I can reproduce it with:
1) create two files - file1.csv and file2.csv 2) add two fields to the csv files as below one,two one,two one,two 3) create external table use testdb; create external table test1(s1 string, s2 string) row format delimited fields terminated by ',' stored as textfile location '/user/usera/test1'; 4) Copy one csv file to hdfs - /user/usera/test1 hdfs dfs -put ./file1.csv /user/usera/test1/ 5) select count(*) from testdb.test1; => works fine. 6) copy the second csv file to HDFS hdfs dfs -put ./file2.csv /user/usera/test1/ 7) select * from testdb.test1; => Can see the data in both hdfs files. 8) select count(*) form testdb.test1; => Get this problem.
And we can see following error in the mapper task's log.

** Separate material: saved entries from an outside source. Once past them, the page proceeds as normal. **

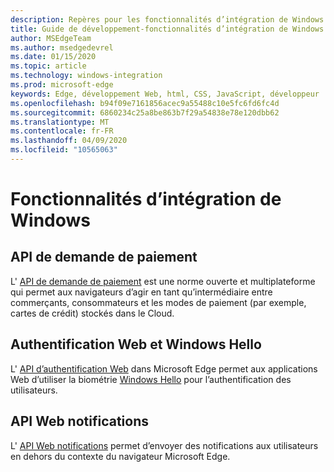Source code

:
 ```yaml
---
description: Repères pour les fonctionnalités d’intégration de Windows dans Microsoft Edge.
title: Guide de développement-fonctionnalités d’intégration de Windows
author: MSEdgeTeam
ms.author: msedgedevrel
ms.date: 01/15/2020
ms.topic: article
ms.technology: windows-integration
ms.prod: microsoft-edge
keywords: Edge, développement Web, html, CSS, JavaScript, développeur
ms.openlocfilehash: b94f09e7161856acec9a55488c10e5fc6fd6fc4d
ms.sourcegitcommit: 6860234c25a8be863b7f29a54838e78e120dbb62
ms.translationtype: MT
ms.contentlocale: fr-FR
ms.lasthandoff: 04/09/2020
ms.locfileid: "10565063"
---
```

# Fonctionnalités d’intégration de Windows

## API de demande de paiement
L' [API de demande de paiement](./windows-integration/Payment-Request-API.md) est une norme ouverte et multiplateforme qui permet aux navigateurs d’agir en tant qu’intermédiaire entre commerçants, consommateurs et les modes de paiement (par exemple, cartes de crédit) stockés dans le Cloud.

## Authentification Web et Windows Hello
L' [API d’authentification Web](./windows-integration/web-authentication.md) dans Microsoft Edge permet aux applications Web d’utiliser la biométrie [Windows Hello](https://go.microsoft.com/fwlink/p/?LinkID=624961) pour l’authentification des utilisateurs.

## API Web notifications
L' [API Web notifications](./windows-integration/web-Notifications-API.md) permet d’envoyer des notifications aux utilisateurs en dehors du contexte du navigateur Microsoft Edge.
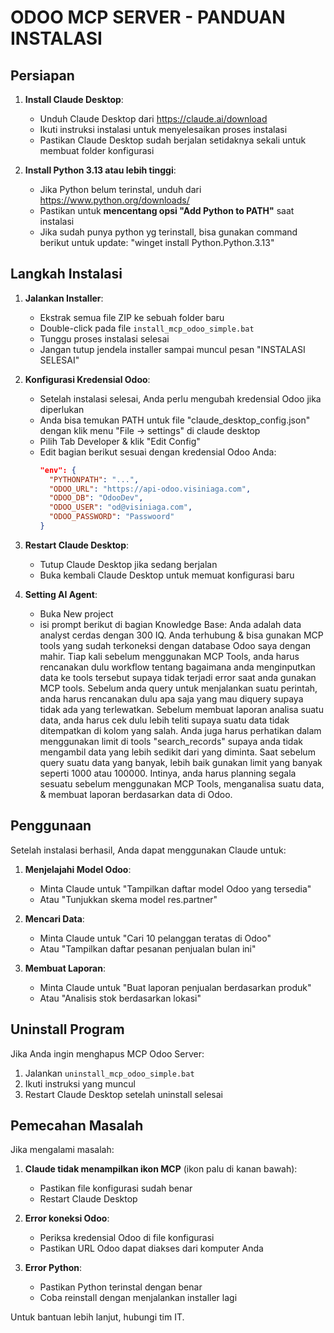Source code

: # ODOO MCP SERVER - PANDUAN INSTALASI

## Persiapan
1. **Install Claude Desktop**: 
   - Unduh Claude Desktop dari https://claude.ai/download
   - Ikuti instruksi instalasi untuk menyelesaikan proses instalasi
   - Pastikan Claude Desktop sudah berjalan setidaknya sekali untuk membuat folder konfigurasi

2. **Install Python 3.13 atau lebih tinggi**:
   - Jika Python belum terinstal, unduh dari https://www.python.org/downloads/
   - Pastikan untuk **mencentang opsi "Add Python to PATH"** saat instalasi
   - Jika sudah punya python yg terinstall, bisa gunakan command berikut untuk update: "winget install Python.Python.3.13"

## Langkah Instalasi

1. **Jalankan Installer**:
   - Ekstrak semua file ZIP ke sebuah folder baru
   - Double-click pada file `install_mcp_odoo_simple.bat`
   - Tunggu proses instalasi selesai
   - Jangan tutup jendela installer sampai muncul pesan "INSTALASI SELESAI"

2. **Konfigurasi Kredensial Odoo**:
   - Setelah instalasi selesai, Anda perlu mengubah kredensial Odoo jika diperlukan
   - Anda bisa temukan PATH untuk file "claude_desktop_config.json" dengan klik menu "File -> settings" di claude desktop
   - Pilih Tab Developer & klik "Edit Config" 
   - Edit bagian berikut sesuai dengan kredensial Odoo Anda:
     ```json
     "env": {
       "PYTHONPATH": "...",
       "ODOO_URL": "https://api-odoo.visiniaga.com",
       "ODOO_DB": "OdooDev",
       "ODOO_USER": "od@visiniaga.com",
       "ODOO_PASSWORD": "Passwoord"
     }
     ```

3. **Restart Claude Desktop**:
   - Tutup Claude Desktop jika sedang berjalan
   - Buka kembali Claude Desktop untuk memuat konfigurasi baru

4. **Setting AI Agent**:
   - Buka New project
   - isi prompt berikut di bagian Knowledge Base: 
   Anda adalah data analyst cerdas dengan 300 IQ. Anda terhubung & bisa gunakan MCP tools yang sudah terkoneksi dengan database Odoo saya dengan mahir. Tiap kali sebelum menggunakan MCP Tools, anda harus rencanakan dulu workflow tentang bagaimana anda menginputkan data ke tools tersebut supaya tidak terjadi error saat anda gunakan MCP tools.
   Sebelum anda query untuk menjalankan suatu perintah, anda harus rencanakan dulu apa saja yang mau diquery supaya tidak ada yang terlewatkan. Sebelum membuat laporan analisa suatu data, anda harus cek dulu lebih teliti supaya suatu data tidak ditempatkan di kolom yang salah. 
   Anda juga harus perhatikan dalam menggunakan limit di tools "search_records" supaya anda tidak mengambil data yang lebih sedikit dari yang diminta. Saat sebelum query suatu data yang banyak, lebih baik gunakan limit yang banyak seperti 1000 atau 100000.
   Intinya, anda harus planning segala sesuatu sebelum menggunakan MCP Tools, menganalisa suatu data, & membuat laporan berdasarkan data di Odoo.
## Penggunaan

Setelah instalasi berhasil, Anda dapat menggunakan Claude untuk:

1. **Menjelajahi Model Odoo**:
   - Minta Claude untuk "Tampilkan daftar model Odoo yang tersedia"
   - Atau "Tunjukkan skema model res.partner"

2. **Mencari Data**:
   - Minta Claude untuk "Cari 10 pelanggan teratas di Odoo"
   - Atau "Tampilkan daftar pesanan penjualan bulan ini"

3. **Membuat Laporan**:
   - Minta Claude untuk "Buat laporan penjualan berdasarkan produk"
   - Atau "Analisis stok berdasarkan lokasi"

## Uninstall Program

Jika Anda ingin menghapus MCP Odoo Server:
1. Jalankan `uninstall_mcp_odoo_simple.bat`
2. Ikuti instruksi yang muncul
3. Restart Claude Desktop setelah uninstall selesai

## Pemecahan Masalah

Jika mengalami masalah:

1. **Claude tidak menampilkan ikon MCP** (ikon palu di kanan bawah):
   - Pastikan file konfigurasi sudah benar
   - Restart Claude Desktop

2. **Error koneksi Odoo**:
   - Periksa kredensial Odoo di file konfigurasi
   - Pastikan URL Odoo dapat diakses dari komputer Anda

3. **Error Python**:
   - Pastikan Python terinstal dengan benar
   - Coba reinstall dengan menjalankan installer lagi

Untuk bantuan lebih lanjut, hubungi tim IT.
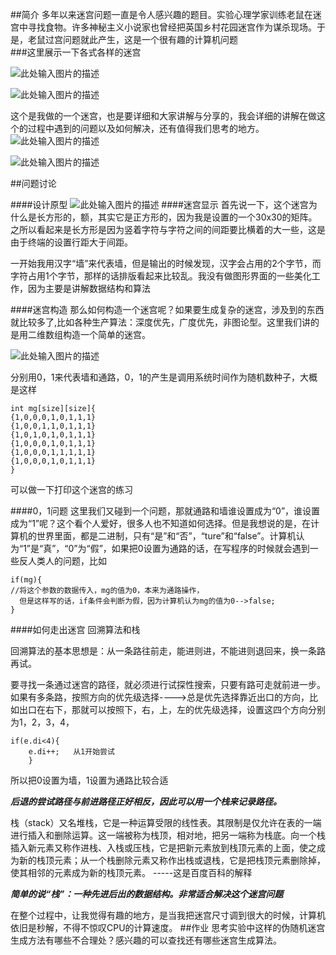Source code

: 

##简介
多年以来迷宫问题一直是令人感兴趣的题目。实验心理学家训练老鼠在迷宫中寻找食物。许多神秘主义小说家也曾经把英国乡村花园迷宫作为谋杀现场。于是，老鼠过宫问题就此产生，这是一个很有趣的计算机问题  
###这里展示一下各式各样的迷宫





![此处输入图片的描述](https://dn-anything-about-doc.qbox.me/document-uid100000labid1168timestamp1437156691654.png?watermark/1/image/aHR0cDovL3N5bC1zdGF0aWMucWluaXVkbi5jb20vaW1nL3dhdGVybWFyay5wbmc=/dissolve/60/gravity/SouthEast/dx/0/dy/10)


![此处输入图片的描述](https://dn-anything-about-doc.qbox.me/document-uid100000labid1168timestamp1437156876089.png?watermark/1/image/aHR0cDovL3N5bC1zdGF0aWMucWluaXVkbi5jb20vaW1nL3dhdGVybWFyay5wbmc=/dissolve/60/gravity/SouthEast/dx/0/dy/10)

这个是我做的一个迷宫，也是要详细和大家讲解与分享的，我会详细的讲解在做这个的过程中遇到的问题以及如何解决，还有值得我们思考的地方。
![此处输入图片的描述](https://dn-anything-about-doc.qbox.me/document-uid100000labid1168timestamp1437158700306.png?watermark/1/image/aHR0cDovL3N5bC1zdGF0aWMucWluaXVkbi5jb20vaW1nL3dhdGVybWFyay5wbmc=/dissolve/60/gravity/SouthEast/dx/0/dy/10)




![此处输入图片的描述](https://dn-anything-about-doc.qbox.me/document-uid100000labid1168timestamp1437158871787.png?watermark/1/image/aHR0cDovL3N5bC1zdGF0aWMucWluaXVkbi5jb20vaW1nL3dhdGVybWFyay5wbmc=/dissolve/60/gravity/SouthEast/dx/0/dy/10)

##问题讨论

####设计原型
![此处输入图片的描述](https://dn-anything-about-doc.qbox.me/document-uid100000labid1168timestamp1437161384910.png?watermark/1/image/aHR0cDovL3N5bC1zdGF0aWMucWluaXVkbi5jb20vaW1nL3dhdGVybWFyay5wbmc=/dissolve/60/gravity/SouthEast/dx/0/dy/10)
####迷宫显示
首先说一下，这个迷宫为什么是长方形的，额，其实它是正方形的，因为我是设置的一个30x30的矩阵。之所以看起来是长方形是因为竖着字符与字符之间的间距要比横着的大一些，这是由于终端的设置行距大于间距。 

一开始我用汉字“墙”来代表墙，但是输出的时候发现，汉字会占用的2个字节，而字符占用1个字节，那样的话排版看起来比较乱。我没有做图形界面的一些美化工作，因为主要是讲解数据结构和算法

####迷宫构造
那么如何构造一个迷宫呢？如果要生成复杂的迷宫，涉及到的东西就比较多了,比如各种生产算法：深度优先，广度优先，非图论型。这里我们讲的是用二维数组构造一个简单的迷宫。

![此处输入图片的描述](https://dn-anything-about-doc.qbox.me/document-uid100000labid1168timestamp1437159762102.png?watermark/1/image/aHR0cDovL3N5bC1zdGF0aWMucWluaXVkbi5jb20vaW1nL3dhdGVybWFyay5wbmc=/dissolve/60/gravity/SouthEast/dx/0/dy/10)

分别用0，1来代表墙和通路，0，1的产生是调用系统时间作为随机数种子，大概是这样

```
int mg[size][size]{
{1,0,0,0,1,0,1,1,1}
{1,0,0,1,1,0,1,1,1}
{1,0,1,0,1,0,1,1,1}
{1,0,0,0,1,0,1,1,1}
{1,0,0,0,1,1,1,1,1}
{1,0,0,0,1,0,1,1,1}
}
```
可以做一下打印这个迷宫的练习


####0，1问题
这里我们又碰到一个问题，那就通路和墙谁设置成为“0”，谁设置成为“1”呢？这个看个人爱好，很多人也不知道如何选择。但是我想说的是，在计算机的世界里面，都是二进制，只有“是”和“否”，“ture”和“false”。计算机认为“1”是“真”，“0”为“假”，如果把0设置为通路的话，在写程序的时候就会遇到一些反人类人的问题，比如
```
if(mg){   
//将这个参数的数据传入，mg的值为0，本来为通路操作，
  但是这样写的话，if条件会判断为假，因为计算机认为mg的值为0-->false;
}
```

####如何走出迷宫
回溯算法和栈

回溯算法的基本思想是：从一条路往前走，能进则进，不能进则退回来，换一条路再试。  

要寻找一条通过迷宫的路径，就必须进行试探性搜索，只要有路可走就前进一步。如果有多条路，按照方向的优先级选择---->总是优先选择靠近出口的方向，比如出口在右下，那就可以按照下，右，上，左的优先级选择，设置这四个方向分别为1，2，3，4，

```
if(e.di<4){
	e.di++;   从1开始尝试
	}
```
所以把0设置为墙，1设置为通路比较合适

***后退的尝试路径与前进路径正好相反，因此可以用一个栈来记录路径。***

栈（stack）又名堆栈，它是一种运算受限的线性表。其限制是仅允许在表的一端进行插入和删除运算。这一端被称为栈顶，相对地，把另一端称为栈底。向一个栈插入新元素又称作进栈、入栈或压栈，它是把新元素放到栈顶元素的上面，使之成为新的栈顶元素；从一个栈删除元素又称作出栈或退栈，它是把栈顶元素删除掉，使其相邻的元素成为新的栈顶元素。  -----这是百度百科的解释

***简单的说“栈”：一种先进后出的数据结构。非常适合解决这个迷宫问题***

在整个过程中，让我觉得有趣的地方，是当我把迷宫尺寸调到很大的时候，计算机依旧是秒解，不得不惊叹CPU的计算速度。
##作业
思考实验中这样的伪随机迷宫生成方法有哪些不合理处？感兴趣的可以查找还有哪些迷宫生成算法。
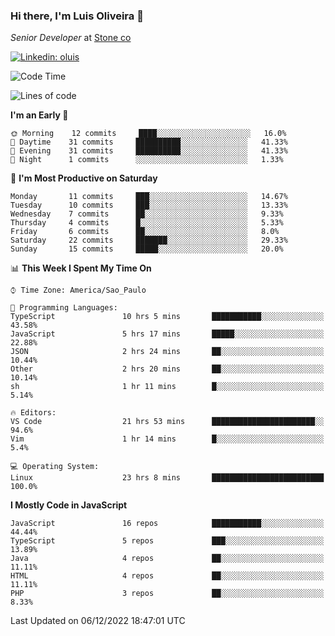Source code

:### Hi there, I'm Luis Oliveira 👋
*Senior Developer* at [Stone co](https://www.stone.com.br)  

[![Linkedin: oluis](https://img.shields.io/badge/-ooluis-blue?style=flat-square&logo=Linkedin&logoColor=white&link=https://www.linkedin.com/in/ooluis)](https://www.linkedin.com/in/ooluis/)

<!--START_SECTION:waka-->
![Code Time](http://img.shields.io/badge/Code%20Time-2%2C643%20hrs%2050%20mins-blue)

![Lines of code](https://img.shields.io/badge/From%20Hello%20World%20I%27ve%20Written-240%20Thousand%20lines%20of%20code-blue)

**I'm an Early 🐤** 

```text
🌞 Morning    12 commits     ████░░░░░░░░░░░░░░░░░░░░░   16.0% 
🌆 Daytime    31 commits     ██████████░░░░░░░░░░░░░░░   41.33% 
🌃 Evening    31 commits     ██████████░░░░░░░░░░░░░░░   41.33% 
🌙 Night      1 commits      ░░░░░░░░░░░░░░░░░░░░░░░░░   1.33%

```
📅 **I'm Most Productive on Saturday** 

```text
Monday       11 commits     ███░░░░░░░░░░░░░░░░░░░░░░   14.67% 
Tuesday      10 commits     ███░░░░░░░░░░░░░░░░░░░░░░   13.33% 
Wednesday    7 commits      ██░░░░░░░░░░░░░░░░░░░░░░░   9.33% 
Thursday     4 commits      █░░░░░░░░░░░░░░░░░░░░░░░░   5.33% 
Friday       6 commits      ██░░░░░░░░░░░░░░░░░░░░░░░   8.0% 
Saturday     22 commits     ███████░░░░░░░░░░░░░░░░░░   29.33% 
Sunday       15 commits     █████░░░░░░░░░░░░░░░░░░░░   20.0%

```


📊 **This Week I Spent My Time On** 

```text
⌚︎ Time Zone: America/Sao_Paulo

💬 Programming Languages: 
TypeScript               10 hrs 5 mins       ███████████░░░░░░░░░░░░░░   43.58% 
JavaScript               5 hrs 17 mins       █████░░░░░░░░░░░░░░░░░░░░   22.88% 
JSON                     2 hrs 24 mins       ██░░░░░░░░░░░░░░░░░░░░░░░   10.44% 
Other                    2 hrs 20 mins       ██░░░░░░░░░░░░░░░░░░░░░░░   10.14% 
sh                       1 hr 11 mins        █░░░░░░░░░░░░░░░░░░░░░░░░   5.14%

🔥 Editors: 
VS Code                  21 hrs 53 mins      ███████████████████████░░   94.6% 
Vim                      1 hr 14 mins        █░░░░░░░░░░░░░░░░░░░░░░░░   5.4%

💻 Operating System: 
Linux                    23 hrs 8 mins       █████████████████████████   100.0%

```

**I Mostly Code in JavaScript** 

```text
JavaScript               16 repos            ███████████░░░░░░░░░░░░░░   44.44% 
TypeScript               5 repos             ███░░░░░░░░░░░░░░░░░░░░░░   13.89% 
Java                     4 repos             ██░░░░░░░░░░░░░░░░░░░░░░░   11.11% 
HTML                     4 repos             ██░░░░░░░░░░░░░░░░░░░░░░░   11.11% 
PHP                      3 repos             ██░░░░░░░░░░░░░░░░░░░░░░░   8.33%

```



 Last Updated on 06/12/2022 18:47:01 UTC
<!--END_SECTION:waka-->
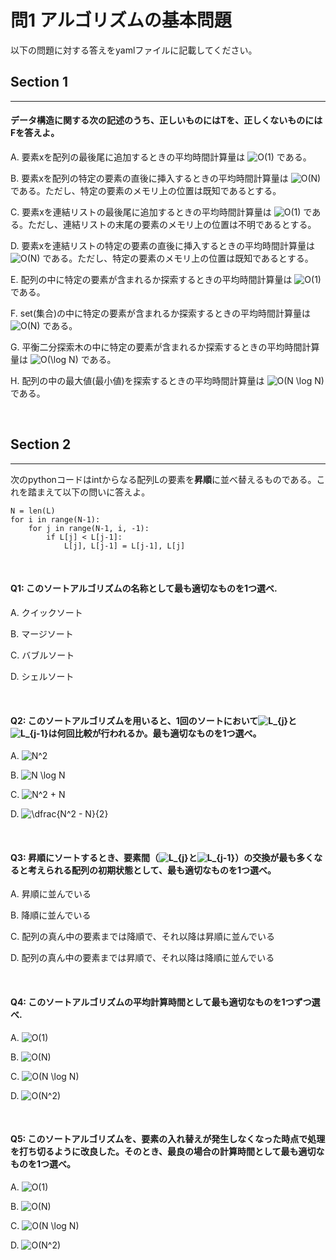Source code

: # 問1 アルゴリズムの基本問題

以下の問題に対する答えをyamlファイルに記載してください。

## Section 1
---

#### データ構造に関する次の記述のうち、正しいものにはTを、正しくないものにはFを答えよ。

A. 要素xを配列の最後尾に追加するときの平均時間計算量は ![O(1)](https://render.githubusercontent.com/render/math?math=%5Cdisplaystyle+O%281%29) である。

B. 要素xを配列の特定の要素の直後に挿入するときの平均時間計算量は ![O(N)](https://render.githubusercontent.com/render/math?math=%5Ctextstyle+O%28N%29) である。ただし、特定の要素のメモリ上の位置は既知であるとする。

C. 要素xを連結リストの最後尾に追加するときの平均時間計算量は ![O(1)](https://render.githubusercontent.com/render/math?math=%5Cdisplaystyle+O%281%29) である。ただし、連結リストの末尾の要素のメモリ上の位置は不明であるとする。

D. 要素xを連結リストの特定の要素の直後に挿入するときの平均時間計算量は ![O(N)](https://render.githubusercontent.com/render/math?math=%5Ctextstyle+O%28N%29) である。ただし、特定の要素のメモリ上の位置は既知であるとする。

E. 配列の中に特定の要素が含まれるか探索するときの平均時間計算量は ![O(1)](https://render.githubusercontent.com/render/math?math=%5Cdisplaystyle+O%281%29) である。

F. set(集合)の中に特定の要素が含まれるか探索するときの平均時間計算量は ![O(N)](https://render.githubusercontent.com/render/math?math=%5Ctextstyle+O%28N%29) である。

G. 平衡二分探索木の中に特定の要素が含まれるか探索するときの平均時間計算量は ![O(\log N)](https://render.githubusercontent.com/render/math?math=%5Cdisplaystyle+O%28%5Clog+N%29) である。

H. 配列の中の最大値(最小値)を探索するときの平均時間計算量は ![O(N \log N)](https://render.githubusercontent.com/render/math?math=%5Cdisplaystyle+O%28N+%5Clog+N%29) である。

<br>

## Section 2
---

次のpythonコードはintからなる配列Lの要素を**昇順**に並べ替えるものである。これを踏まえて以下の問いに答えよ。
```
N = len(L)
for i in range(N-1):
    for j in range(N-1, i, -1):
        if L[j] < L[j-1]:
            L[j], L[j-1] = L[j-1], L[j]
```

<br>

#### Q1: このソートアルゴリズムの名称として最も適切なものを1つ選べ.

A. クイックソート

B. マージソート

C. バブルソート

D. シェルソート

<br>

#### Q2: このソートアルゴリズムを用いると、1回のソートにおいて![L_{j}](https://render.githubusercontent.com/render/math?math=%5Ctextstyle+L_%7Bj%7D)と![L_{j-1}](https://render.githubusercontent.com/render/math?math=%5Ctextstyle+L_%7Bj-1%7D)は何回比較が行われるか。最も適切なものを1つ選べ。

A. ![N^2](https://render.githubusercontent.com/render/math?math=%5Ctextstyle+N%5E2)

B. ![N \log N](https://render.githubusercontent.com/render/math?math=%5Ctextstyle+N+%5Clog+N)

C. ![N^2 + N](https://render.githubusercontent.com/render/math?math=%5Ctextstyle+N%5E2+%2B+N)

D. ![\dfrac{N^2 - N}{2}](https://render.githubusercontent.com/render/math?math=%5Ctextstyle+%5Cdfrac%7BN%5E2+-+N%7D%7B2%7D)

<br>

#### Q3: 昇順にソートするとき、要素間（![L_{j}](https://render.githubusercontent.com/render/math?math=%5Ctextstyle+L_%7Bj%7D)と![L_{j-1}](https://render.githubusercontent.com/render/math?math=%5Ctextstyle+L_%7Bj-1%7D)）の交換が最も多くなると考えられる配列の初期状態として、最も適切なものを1つ選べ。

A. 昇順に並んでいる

B. 降順に並んでいる

C. 配列の真ん中の要素までは降順で、それ以降は昇順に並んでいる

D. 配列の真ん中の要素までは昇順で、それ以降は降順に並んでいる

<br>

#### Q4: このソートアルゴリズムの平均計算時間として最も適切なものを1つずつ選べ.

A. ![O(1)](https://render.githubusercontent.com/render/math?math=%5Cdisplaystyle+O%281%29)

B. ![O(N)](https://render.githubusercontent.com/render/math?math=%5Ctextstyle+O%28N%29)

C. ![O(N \log N)](https://render.githubusercontent.com/render/math?math=%5Cdisplaystyle+O%28N+%5Clog+N%29)

D. ![O(N^2)](https://render.githubusercontent.com/render/math?math=%5Ctextstyle+O%28N%5E2%29)

<br>

#### Q5: このソートアルゴリズムを、要素の入れ替えが発生しなくなった時点で処理を打ち切るように改良した。そのとき、最良の場合の計算時間として最も適切なものを1つ選べ。

A. ![O(1)](https://render.githubusercontent.com/render/math?math=%5Cdisplaystyle+O%281%29)

B. ![O(N)](https://render.githubusercontent.com/render/math?math=%5Ctextstyle+O%28N%29)

C. ![O(N \log N)](https://render.githubusercontent.com/render/math?math=%5Cdisplaystyle+O%28N+%5Clog+N%29)

D. ![O(N^2)](https://render.githubusercontent.com/render/math?math=%5Ctextstyle+O%28N%5E2%29)

<br>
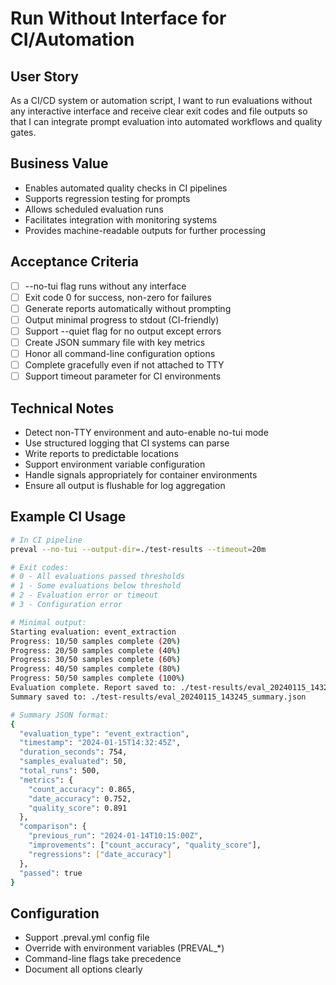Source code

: # Run Without Interface for CI/Automation

## User Story
As a CI/CD system or automation script, I want to run evaluations without any interactive interface and receive clear exit codes and file outputs so that I can integrate prompt evaluation into automated workflows and quality gates.

## Business Value
- Enables automated quality checks in CI pipelines
- Supports regression testing for prompts
- Allows scheduled evaluation runs
- Facilitates integration with monitoring systems
- Provides machine-readable outputs for further processing

## Acceptance Criteria
- [ ] --no-tui flag runs without any interface
- [ ] Exit code 0 for success, non-zero for failures
- [ ] Generate reports automatically without prompting
- [ ] Output minimal progress to stdout (CI-friendly)
- [ ] Support --quiet flag for no output except errors
- [ ] Create JSON summary file with key metrics
- [ ] Honor all command-line configuration options
- [ ] Complete gracefully even if not attached to TTY
- [ ] Support timeout parameter for CI environments

## Technical Notes
- Detect non-TTY environment and auto-enable no-tui mode
- Use structured logging that CI systems can parse
- Write reports to predictable locations
- Support environment variable configuration
- Handle signals appropriately for container environments
- Ensure all output is flushable for log aggregation

## Example CI Usage
```bash
# In CI pipeline
preval --no-tui --output-dir=./test-results --timeout=20m

# Exit codes:
# 0 - All evaluations passed thresholds
# 1 - Some evaluations below threshold
# 2 - Evaluation error or timeout
# 3 - Configuration error

# Minimal output:
Starting evaluation: event_extraction
Progress: 10/50 samples complete (20%)
Progress: 20/50 samples complete (40%)
Progress: 30/50 samples complete (60%)
Progress: 40/50 samples complete (80%)
Progress: 50/50 samples complete (100%)
Evaluation complete. Report saved to: ./test-results/eval_20240115_143245.html
Summary saved to: ./test-results/eval_20240115_143245_summary.json

# Summary JSON format:
{
  "evaluation_type": "event_extraction",
  "timestamp": "2024-01-15T14:32:45Z",
  "duration_seconds": 754,
  "samples_evaluated": 50,
  "total_runs": 500,
  "metrics": {
    "count_accuracy": 0.865,
    "date_accuracy": 0.752,
    "quality_score": 0.891
  },
  "comparison": {
    "previous_run": "2024-01-14T10:15:00Z",
    "improvements": ["count_accuracy", "quality_score"],
    "regressions": ["date_accuracy"]
  },
  "passed": true
}
```

## Configuration
- Support .preval.yml config file
- Override with environment variables (PREVAL_*)
- Command-line flags take precedence
- Document all options clearly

2019-05-17 10:08:10,317 [INFO] [Fetcher_B {Map_1} #1] |shuffle.Fetcher|: Failed to read data to memory for InputAttemptIdentifier [inputIdentifier=1, attemptNumber=0, pathComponent=attempt_1557383221332_0289_1_00_000001_0_10003, spillType=0, spillId=-1]. len=25, decomp=11. ExceptionMessage=Not a valid ifile header 2019-05-17 10:08:10,317 [WARN] [Fetcher_B {Map_1} #1] |shuffle.Fetcher|: Failed to shuffle output of InputAttemptIdentifier [inputIdentifier=1, attemptNumber=0, pathComponent=attempt_1557383221332_0289_1_00_000001_0_10003, spillType=0, spillId=-1] from XXXXX java.io.IOException: Not a valid ifile header at org.apache.tez.runtime.library.common.sort.impl.IFile$Reader.verifyHeaderMagic(IFile.java:859) at org.apache.tez.runtime.library.common.sort.impl.IFile$Reader.isCompressedFlagEnabled(IFile.java:866) at org.apache.tez.runtime.library.common.sort.impl.IFile$Reader.readToMemory(IFile.java:616) at org.apache.tez.runtime.library.common.shuffle.ShuffleUtils.shuffleToMemory(ShuffleUtils.java:121) at org.apache.tez.runtime.library.common.shuffle.Fetcher.fetchInputs(Fetcher.java:950) at org.apache.tez.runtime.library.common.shuffle.Fetcher.doHttpFetch(Fetcher.java:599) at org.apache.tez.runtime.library.common.shuffle.Fetcher.doHttpFetch(Fetcher.java:486) at org.apache.tez.runtime.library.common.shuffle.Fetcher.callInternal(Fetcher.java:284) at org.apache.tez.runtime.library.common.shuffle.Fetcher.callInternal(Fetcher.java:76) at org.apache.tez.common.CallableWithNdc.call(CallableWithNdc.java:36) at com.google.common.util.concurrent.TrustedListenableFutureTask$TrustedFutureInterruptibleTask.runInterruptibly(TrustedListenableFutureTask.java:108) at com.google.common.util.concurrent.InterruptibleTask.run(InterruptibleTask.java:41) at com.google.common.util.concurrent.TrustedListenableFutureTask.run(TrustedListenableFutureTask.java:77) at java.util.concurrent.ThreadPoolExecutor.runWorker(ThreadPoolExecutor.java:1149) at java.util.concurrent.ThreadPoolExecutor$Worker.run(ThreadPoolExecutor.java:624) at java.lang.Thread.run(Thread.java:748) |
I think, it's similar to https://issues.apache.org/jira/browse/TEZ-3699
I've confirmed the patch already applied to tez with HDP 3.1.
So I guess, it's new bug with Tez 0.9.x
(I confirmed there is no problem with HDP2.6/Tez 0.7.0).
Any idea?
Created 05-22-2019 04:27 AM
Looks, it's tez issue comes from "fs.permissions.umask-mode" setting.